I'm not 100% sure I understand your question. If I understood you correctly, you used a security scanner to check your web application for XSS vulnerabilities and it did show a problem about which you aren't sure if it really is a problem.
XSS is pretty simple: whenever there is a way to force an application to display unfiltered code a user provided, there is a vulnerability.
The attack code you show above seems to target a style tag that add certain user provided data (eg. a template variable or something similar). You should check if there's such a thing in your app and make sure it's properly filtered.
Blackbox scanners will try this attack even when your html doesn't expect any parameter because there is no easy way for them to know what's going on in your source code), if you don't echo anything or use stuff like PHP_SELF
you are fine.
Also take a look at DOM Based XSS to understand how XSS might happen without any server-side flaw.

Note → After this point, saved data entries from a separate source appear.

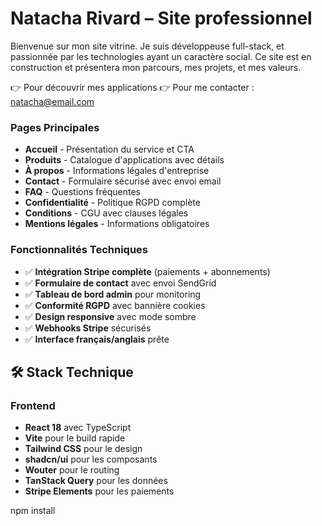 # Natacha Rivard – Site professionnel

Bienvenue sur mon site vitrine. Je suis développeuse full-stack, et passionnée par les technologies ayant un caractère social. Ce site est en construction et présentera mon parcours, mes projets, et mes valeurs.

👉 Pour découvrir mes applications
👉 Pour me contacter : natacha@email.com


### Pages Principales
- **Accueil** - Présentation du service et CTA
- **Produits** - Catalogue d'applications avec détails
- **À propos** - Informations légales d'entreprise
- **Contact** - Formulaire sécurisé avec envoi email
- **FAQ** - Questions fréquentes
- **Confidentialité** - Politique RGPD complète
- **Conditions** - CGU avec clauses légales
- **Mentions légales** - Informations obligatoires

### Fonctionnalités Techniques
- ✅ **Intégration Stripe complète** (paiements + abonnements)
- ✅ **Formulaire de contact** avec envoi SendGrid  
- ✅ **Tableau de bord admin** pour monitoring
- ✅ **Conformité RGPD** avec bannière cookies
- ✅ **Design responsive** avec mode sombre
- ✅ **Webhooks Stripe** sécurisés
- ✅ **Interface français/anglais** prête

## 🛠️ Stack Technique

### Frontend
- **React 18** avec TypeScript
- **Vite** pour le build rapide
- **Tailwind CSS** pour le design
- **shadcn/ui** pour les composants
- **Wouter** pour le routing
- **TanStack Query** pour les données
- **Stripe Elements** pour les paiements



npm install
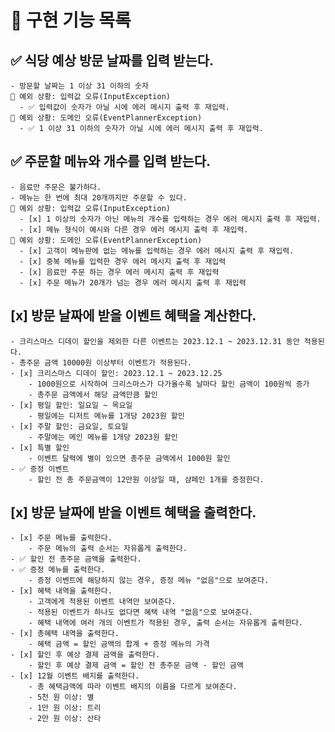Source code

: # 🚀 구현 기능 목록

## ✅ 식당 예상 방문 날짜를 입력 받는다.
    - 방문할 날짜는 1 이상 31 이하의 숫자
    🚨 예외 상황: 입력값 오류(InputException)
      - ✅ 입력값이 숫자가 아닐 시에 에러 메시지 출력 후 재입력.
    🚨 예외 상황: 도메인 오류(EventPlannerException)
      - ✅ 1 이상 31 이하의 숫자가 아닐 시에 에러 메시지 출력 후 재입력.
## ✅ 주문할 메뉴와 개수를 입력 받는다.
    - 음료만 주문은 불가하다.
    - 메뉴는 한 번에 최대 20개까지만 주문할 수 있다.
    🚨 예외 상황: 입력값 오류(InputException)
      - [x] 1 이상의 숫자가 아닌 메뉴의 개수를 입력하는 경우 에러 메시지 출력 후 재입력.
      - [x] 메뉴 형식이 예시와 다른 경우 에러 메시지 출력 후 재입력.
    🚨 예외 상황: 도메인 오류(EventPlannerException)
      - [x] 고객이 메뉴판에 없는 메뉴를 입력하는 경우 에러 메시지 출력 후 재입력.
      - [x] 중복 메뉴를 입력한 경우 에러 메시지 출력 후 재입력
      - [x] 음료만 주문 하는 경우 에러 메시지 출력 후 재입력
      - [x] 주문 메뉴가 20개가 넘는 경우 에러 메시지 출력 후 재입력
## [x] 방문 날짜에 받을 이벤트 혜택을 계산한다.
    - 크리스마스 디데이 할인을 제외한 다른 이벤트는 2023.12.1 ~ 2023.12.31 동안 적용된다.
    - 총주문 금액 10000원 이상부터 이벤트가 적용된다.
    - [x] 크리스마스 디데이 할인: 2023.12.1 ~ 2023.12.25
        - 1000원으로 시작하여 크리스마스가 다가올수록 날마다 할인 금액이 100원씩 증가
        - 총주문 금액에서 해당 금액만큼 할인
    - [x] 평일 할인: 일요일 ~ 목요일
        - 평일에는 디저트 메뉴를 1개당 2023원 할인
    - [x] 주말 할인: 금요일, 토요일
        - 주말에는 메인 메뉴를 1개당 2023원 할인
    - [x] 특별 할인
        - 이벤트 달력에 별이 있으면 총주문 금액에서 1000원 할인
    - ✅ 증정 이벤트
        - 할인 전 총 주문금액이 12만원 이상일 때, 샴페인 1개를 증정한다.
## [x] 방문 날짜에 받을 이벤트 혜택을 출력한다.
    - [x] 주문 메뉴를 출력한다.
        - 주문 메뉴의 출력 순서는 자유롭게 출력한다.
    - ✅ 할인 전 총주문 금액을 출력한다.
    - ✅ 증정 메뉴를 출력한다.
        - 증정 이벤트에 해당하지 않는 경우, 증정 메뉴 "없음"으로 보여준다.
    - [x] 혜택 내역을 출력한다.
        - 고객에게 적용된 이벤트 내역만 보여준다.
        - 적용된 이벤트가 하나도 없다면 혜택 내역 "없음"으로 보여준다.
        - 혜택 내역에 여러 개의 이벤트가 적용된 경우, 출력 순서는 자유롭게 출력한다.
    - [x] 총혜택 내역을 출력한다.
        - 혜택 금액 = 할인 금액의 합계 + 증정 메뉴의 가격
    - [x] 할인 후 예상 결제 금액을 출력한다.
        - 할인 후 예상 결제 금액 = 할인 전 총주문 금액 - 할인 금액
    - [x] 12월 이벤트 배지를 출력한다.
        - 총 혜택금액에 따라 이벤트 배지의 이름을 다르게 보여준다.
        - 5천 원 이상: 별
        - 1만 원 이상: 트리
        - 2만 원 이상: 산타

If the scanner reports a vulnerability take a look at the description and source code, generally it will hilight the vulnerable part of the source code so you can see.
Secondly you can manually test and if executes JS then you can investigate whether it's about your framework, or a vulnerability in the javascript code or in URL Rewrite (maybe you echo your current path in the page) or something like that.
Where did you find this XSS? As far as I am aware if a page does not take any user-input (a process/display it) it cannot be vulnerable to XSS.
Edit:
I think I misunderstood your question - did you mean can XSS occur by entering Javascript in the address bar in the browser? Or by appending Javascript to the URI? If the latter - then the page is susceptible to XSS and you should use a whitelist for any variables passed to your URI. If the former, then no, any client-side changes in the address bar will only be visible to that single user.